Vanikoro gueriniana

Scientific classification
- Kingdom: Animalia
- Phylum: Mollusca
- Class: Gastropoda
- Subclass: Caenogastropoda
- Order: Littorinimorpha
- Family: Vanikoridae
- Genus: Vanikoro
- Species: V. gueriniana
- Binomial name: Vanikoro gueriniana (Récluz, 1845)
- Synonyms: Narica distans Récluz, 1844 (original combination); Narica gueriniana Récluz, 1844 (original combination); Vanikoro distans (Récluz, 1844);

= Vanikoro gueriniana =

- Authority: (Récluz, 1845)
- Synonyms: Narica distans Récluz, 1844 (original combination), Narica gueriniana Récluz, 1844 (original combination), Vanikoro distans (Récluz, 1844)

Species of gastropod

Vanikoro gueriniana is a species of very small sea snail, a marine gastropod mollusk in the family Vanikoridae.

==Description==
The length of the shell varies between 9 mm and 12.5 mm.
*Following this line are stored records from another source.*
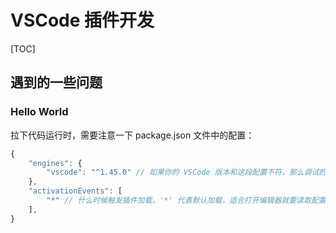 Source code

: # VSCode 插件开发

[TOC]

## 遇到的一些问题

### Hello World

拉下代码运行时，需要注意一下 package.json 文件中的配置：

```js
{
    "engines": {
        "vscode": "^1.45.0" // 如果你的 VSCode 版本和这段配置不符，那么调试的时候会报错
    },
    "activationEvents": [
        "*" // 什么时候触发插件加载，'*' 代表默认加载，适合打开编辑器就要读取配置之类的操作
    ],
}
```
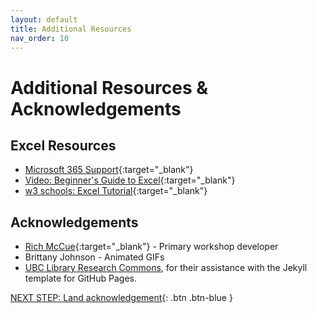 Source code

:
 ```yaml
---
layout: default
title: Additional Resources
nav_order: 10
---
```

# Additional Resources & Acknowledgements

## Excel Resources
- [Microsoft 365 Support](https://support.microsoft.com/en-us/excel){:target="_blank"}
- [Video: Beginner's Guide to Excel](https://www.youtube.com/watch?v=rwbho0CgEAE&ab_channel=TechnologyforTeachersandStudents){:target="_blank"}
- [w3 schools: Excel Tutorial](https://www.w3schools.com/excel/index.php){:target="_blank"}

## Acknowledgements
- [Rich McCue](https://richmccue.com/){:target="_blank"} - Primary workshop developer
- Brittany Johnson - Animated GIFs
- [UBC Library Research Commons](https://github.com/ubc-library-rc/), for their assistance with the Jekyll template for GitHub Pages.

[NEXT STEP: Land acknowledgement](land-acknowledgement.html){: .btn .btn-blue }
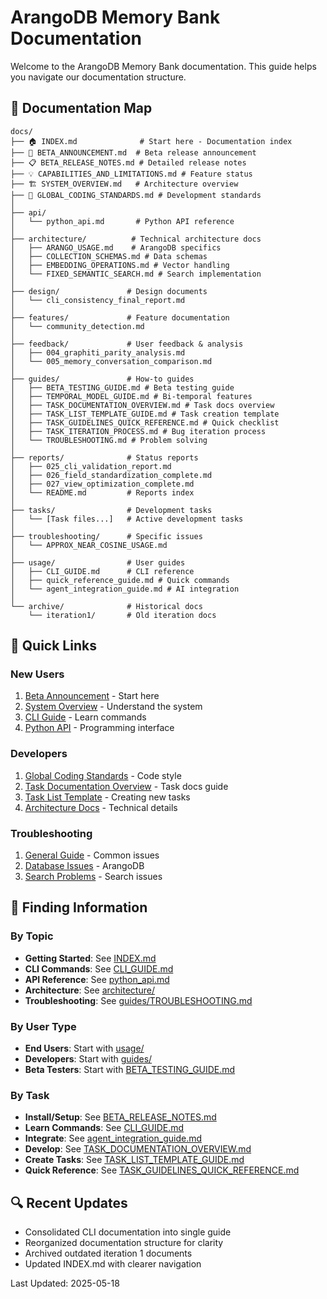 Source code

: # ArangoDB Memory Bank Documentation

Welcome to the ArangoDB Memory Bank documentation. This guide helps you navigate our documentation structure.

## 📍 Documentation Map

```
docs/
├── 🏠 INDEX.md              # Start here - Documentation index
├── 📢 BETA_ANNOUNCEMENT.md  # Beta release announcement
├── 📋 BETA_RELEASE_NOTES.md # Detailed release notes
├── 💡 CAPABILITIES_AND_LIMITATIONS.md # Feature status
├── 🏗️ SYSTEM_OVERVIEW.md   # Architecture overview
├── 📐 GLOBAL_CODING_STANDARDS.md # Development standards
│
├── api/
│   └── python_api.md       # Python API reference
│
├── architecture/          # Technical architecture docs
│   ├── ARANGO_USAGE.md    # ArangoDB specifics
│   ├── COLLECTION_SCHEMAS.md # Data schemas
│   ├── EMBEDDING_OPERATIONS.md # Vector handling
│   └── FIXED_SEMANTIC_SEARCH.md # Search implementation
│
├── design/               # Design documents
│   └── cli_consistency_final_report.md
│
├── features/             # Feature documentation
│   └── community_detection.md
│
├── feedback/             # User feedback & analysis
│   ├── 004_graphiti_parity_analysis.md
│   └── 005_memory_conversation_comparison.md
│
├── guides/               # How-to guides
│   ├── BETA_TESTING_GUIDE.md # Beta testing guide
│   ├── TEMPORAL_MODEL_GUIDE.md # Bi-temporal features
│   ├── TASK_DOCUMENTATION_OVERVIEW.md # Task docs overview
│   ├── TASK_LIST_TEMPLATE_GUIDE.md # Task creation template
│   ├── TASK_GUIDELINES_QUICK_REFERENCE.md # Quick checklist
│   ├── TASK_ITERATION_PROCESS.md # Bug iteration process
│   └── TROUBLESHOOTING.md # Problem solving
│
├── reports/              # Status reports
│   ├── 025_cli_validation_report.md
│   ├── 026_field_standardization_complete.md
│   ├── 027_view_optimization_complete.md
│   └── README.md         # Reports index
│
├── tasks/                # Development tasks
│   └── [Task files...]   # Active development tasks
│
├── troubleshooting/      # Specific issues
│   └── APPROX_NEAR_COSINE_USAGE.md
│
├── usage/                # User guides
│   ├── CLI_GUIDE.md      # CLI reference
│   ├── quick_reference_guide.md # Quick commands
│   └── agent_integration_guide.md # AI integration
│
└── archive/              # Historical docs
    └── iteration1/       # Old iteration docs
```

## 🚀 Quick Links

### New Users
1. [Beta Announcement](BETA_ANNOUNCEMENT.md) - Start here
2. [System Overview](SYSTEM_OVERVIEW.md) - Understand the system
3. [CLI Guide](usage/CLI_GUIDE.md) - Learn commands
4. [Python API](api/python_api.md) - Programming interface

### Developers
1. [Global Coding Standards](GLOBAL_CODING_STANDARDS.md) - Code style
2. [Task Documentation Overview](guides/TASK_DOCUMENTATION_OVERVIEW.md) - Task docs guide
3. [Task List Template](guides/TASK_LIST_TEMPLATE_GUIDE.md) - Creating new tasks
4. [Architecture Docs](architecture/) - Technical details

### Troubleshooting
1. [General Guide](guides/TROUBLESHOOTING.md) - Common issues
2. [Database Issues](architecture/ARANGODB_TROUBLESHOOTING.md) - ArangoDB
3. [Search Problems](architecture/SEARCH_API_ISSUES.md) - Search issues

## 📂 Finding Information

### By Topic
- **Getting Started**: See [INDEX.md](INDEX.md)
- **CLI Commands**: See [CLI_GUIDE.md](usage/CLI_GUIDE.md)
- **API Reference**: See [python_api.md](api/python_api.md)
- **Architecture**: See [architecture/](architecture/)
- **Troubleshooting**: See [guides/TROUBLESHOOTING.md](guides/TROUBLESHOOTING.md)

### By User Type
- **End Users**: Start with [usage/](usage/)
- **Developers**: Start with [guides/](guides/)
- **Beta Testers**: Start with [BETA_TESTING_GUIDE.md](guides/BETA_TESTING_GUIDE.md)

### By Task
- **Install/Setup**: See [BETA_RELEASE_NOTES.md](BETA_RELEASE_NOTES.md)
- **Learn Commands**: See [CLI_GUIDE.md](usage/CLI_GUIDE.md)
- **Integrate**: See [agent_integration_guide.md](usage/agent_integration_guide.md)
- **Develop**: See [TASK_DOCUMENTATION_OVERVIEW.md](guides/TASK_DOCUMENTATION_OVERVIEW.md)
- **Create Tasks**: See [TASK_LIST_TEMPLATE_GUIDE.md](guides/TASK_LIST_TEMPLATE_GUIDE.md)
- **Quick Reference**: See [TASK_GUIDELINES_QUICK_REFERENCE.md](guides/TASK_GUIDELINES_QUICK_REFERENCE.md)

## 🔍 Recent Updates
- Consolidated CLI documentation into single guide
- Reorganized documentation structure for clarity
- Archived outdated iteration 1 documents
- Updated INDEX.md with clearer navigation

Last Updated: 2025-05-18
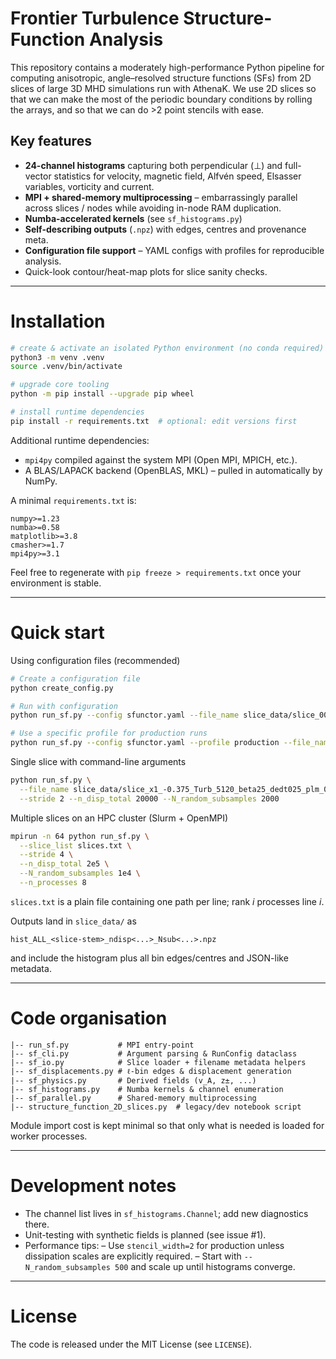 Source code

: # Frontier Turbulence Structure-Function Analysis

This repository contains a moderately high-performance Python pipeline for
computing anisotropic, angle–resolved structure functions (SFs) from 2D
slices of large 3D MHD simulations run with AthenaK. We use 2D slices so 
that we can make the most of the periodic boundary conditions by rolling 
the arrays, and so that we can do >2 point stencils with ease.

Key features
------------
* **24-channel histograms** capturing both perpendicular (⊥) and full-vector
  statistics for velocity, magnetic field, Alfvén speed, Elsasser variables,
  vorticity and current.
* **MPI + shared-memory multiprocessing** – embarrassingly parallel across
  slices / nodes while avoiding in-node RAM duplication.
* **Numba-accelerated kernels** (see `sf_histograms.py`) 
* **Self-describing outputs** (`.npz`) with edges, centres and provenance meta.
* **Configuration file support** – YAML configs with profiles for reproducible analysis.
* Quick-look contour/heat-map plots for slice sanity checks.

---

Installation
============
```bash
# create & activate an isolated Python environment (no conda required)
python3 -m venv .venv
source .venv/bin/activate

# upgrade core tooling
python -m pip install --upgrade pip wheel

# install runtime dependencies
pip install -r requirements.txt  # optional: edit versions first
```
Additional runtime dependencies:
* `mpi4py` compiled against the system MPI (Open MPI, MPICH, etc.).
* A BLAS/LAPACK backend (OpenBLAS, MKL) – pulled in automatically by NumPy.

A minimal `requirements.txt` is:
```
numpy>=1.23
numba>=0.58
matplotlib>=3.8
cmasher>=1.7
mpi4py>=3.1
```
Feel free to regenerate with `pip freeze > requirements.txt` once your
environment is stable.

---

Quick start
===========

Using configuration files (recommended)
```bash
# Create a configuration file
python create_config.py

# Run with configuration
python run_sf.py --config sfunctor.yaml --file_name slice_data/slice_0000.npz

# Use a specific profile for production runs
python run_sf.py --config sfunctor.yaml --profile production --file_name slice_data/slice_0000.npz
```

Single slice with command-line arguments
```bash
python run_sf.py \
  --file_name slice_data/slice_x1_-0.375_Turb_5120_beta25_dedt025_plm_0024.npz \
  --stride 2 --n_disp_total 20000 --N_random_subsamples 2000
```
Multiple slices on an HPC cluster (Slurm + OpenMPI)
```bash
mpirun -n 64 python run_sf.py \
  --slice_list slices.txt \
  --stride 4 \
  --n_disp_total 2e5 \
  --N_random_subsamples 1e4 \
  --n_processes 8
```
`slices.txt` is a plain file containing one path per line; rank *i* processes
line *i*.

Outputs land in `slice_data/` as
```
hist_ALL_<slice-stem>_ndisp<...>_Nsub<...>.npz
```
and include the histogram plus all bin edges/centres and JSON-like metadata.

---

Code organisation
=================
```
|-- run_sf.py           # MPI entry-point
|-- sf_cli.py           # Argument parsing & RunConfig dataclass
|-- sf_io.py            # Slice loader + filename metadata helpers
|-- sf_displacements.py # ℓ-bin edges & displacement generation
|-- sf_physics.py       # Derived fields (v_A, z±, ...)
|-- sf_histograms.py    # Numba kernels & channel enumeration
|-- sf_parallel.py      # Shared-memory multiprocessing
|-- structure_function_2D_slices.py  # legacy/dev notebook script
```
Module import cost is kept minimal so that only what is needed is loaded for
worker processes.

---

Development notes
=================
* The channel list lives in `sf_histograms.Channel`; add new diagnostics there.
* Unit-testing with synthetic fields is planned (see issue #1).
* Performance tips:
  – Use `stencil_width=2` for production unless dissipation scales are
    explicitly required.
  – Start with `--N_random_subsamples 500` and scale up until histograms
    converge.

---

License
=======
The code is released under the MIT License (see `LICENSE`).

<!-- Please cite **Drummond et al. (2024)** if this package contributed to your research.  -->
(Original description in Latin) The shell is orbicular-ovate, flattened, somewhat cone-shaped, flat underneath and thick It is yellowish-white, and has oblique ribs. The ribs are rounded with larger grooves, sometimes equal. It is elegantly encircled by very frequent transverse lines. The spire is semi-globose and somewhat blunt. The aperture is semi-lunar and open. The umbilicus is widened on the outside, and expanded into a wide, semi-spherical channel that is angled on the outside. The columella is straight, and has an indistinct channel above it. The outer lip is thick, rounded, somewhat sharp, and its inner margin is indistinctly striated.

==Distribution==
This marine species occurs in the Red Sea and in the Mascarene Basin; also off the Philippines and the Marshall Islands.